Salam Faraj and Mohamad Ali Harissi, AFP
Last updated: 23 February, 2012

At least 38 killed and over 250 wounded in Iraq attacks

A wave of attacks blamed on Al-Qaeda killed at least 42 people on Thursday, in what Iraq’s parliament speaker said was an attempt to derail an Arab League summit planned for the end of March.

Security officials and medics said more than 250 people were wounded in the attacks, which hit six different provinces and came just days after a suicide blast near a Baghdad police academy.

“The terrorist Al-Qaeda organisation is trying to send messages to its supporters that it is still operating on Iraqi soil, and that it has the capability to strike in the capital and the cities and both big and small regions,” said a statement on the interior ministry website.

Attacks occurred in religiously mixed Baghdad in central Iraq and Babil to its south, and in Sunni-majority Diyala, Salaheddin, and Nineveh provinces north of the capital.

Violence also hit Kirkuk, an oil-rich province that the autonomous Kurdistan region wants to incorporate against Baghdad’s wishes.

At least 16 car bombs and eight roadside bombs exploded, in addition to several shootings and a mortar attack.

It was Iraq’s deadliest day since January 14, when 53 people were killed in a suicide bombing outside the southern port of Basra.
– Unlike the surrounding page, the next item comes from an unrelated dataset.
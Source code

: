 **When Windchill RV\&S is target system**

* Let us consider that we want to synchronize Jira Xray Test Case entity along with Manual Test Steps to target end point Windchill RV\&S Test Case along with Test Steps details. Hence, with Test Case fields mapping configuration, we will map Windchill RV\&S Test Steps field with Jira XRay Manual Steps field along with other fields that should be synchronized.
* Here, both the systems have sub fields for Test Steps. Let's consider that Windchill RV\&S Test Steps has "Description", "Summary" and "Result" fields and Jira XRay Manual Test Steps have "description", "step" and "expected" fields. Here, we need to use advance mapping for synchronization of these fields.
Parliament speaker Osama al-Nujaifi said the attacks aimed to derail the Arab League summit in Baghdad at the end of March and a planned national conference aimed at political reconciliation.

The attacks “aim to stoke the fires of strife among the sons of the Iraqi people, and to make the holding of the Arab summit and the national meeting fail, and give a clear sign of the involvement of foreign parties trying to export their internal problems to Iraq,” Nujaifi said in a statement.

Baghdad bore the brunt of the violence.

A car bomb in the northern Shiite shrine district of Kadhimiyah killed six people and wounded 15, an interior ministry official said, while gunmen attacked a police checkpoint across the Tigris River in Adhamiyah, killing six and wounding three.

Another car bomb exploded in the central Karrada district near a police checkpoint, killing one person and wounding 11, followed by another that killed one and wounded six.

Two roadside bombs and an attack by gunmen on a police checkpoint killed two people and wounded nine in the southwest of the city.

Other attacks in south Baghdad killed four and wounded 20, and a car bomb in Mansur in the capital’s west killed two and wounded five.

North of Baghdad, a roadside bomb wounded five people in Taji.

Dr Hassan Ibrahim of the Diyala health directorate said eight people were killed and 24 others wounded in attacks in the province.

A police major in Diyala had earlier said that attacks there included two car bombs, a roadside bomb, and a shooting.

Raed al-Juburi, health chief in Salaheddin province, said eight people were killed and 56 wounded in attacks, including in a key refinery town.

In Babil, a car bomb killed one person and wounded five in provincial capital Hilla, police said.

Another car bomb exploded near a restaurant in Al-Mussayeb, killing a girl of around 10 and another civilian, and wounding 85 other people, most of them primary school pupils, a hospital official said.

A roadside bomb in Al-Nil, north of Hilla, wounded seven people, including three police, police said.

Two car bombs targeting police in the northern oil hub of Kirkuk wounded 25 people, security and medical sources said.

In Mosul, capital of northern Nineveh province, a mortar attack killed one man, police First Lieutenant Mohammed al-Juburi said.

And two car bombs in Nineveh targeted Asiacell mobile provider towers but did not cause any casualties, another police officer said.

The US embassy said in a statement that it “strongly condemns the terrorist attacks that targeted innocent men, women, and children across Baghdad, as well as in Tikrit, Babil, Baquba, and Kirkuk.”

“These terrorist acts were targeted at all the people of Iraq in a desperate effort to undermine Iraqi society and its institutions,” it said.

UN envoy Martin Kobler also condemned the attacks, saying in a statement: “The continuing violent attacks on Iraqis are totally unacceptable and have to stop.”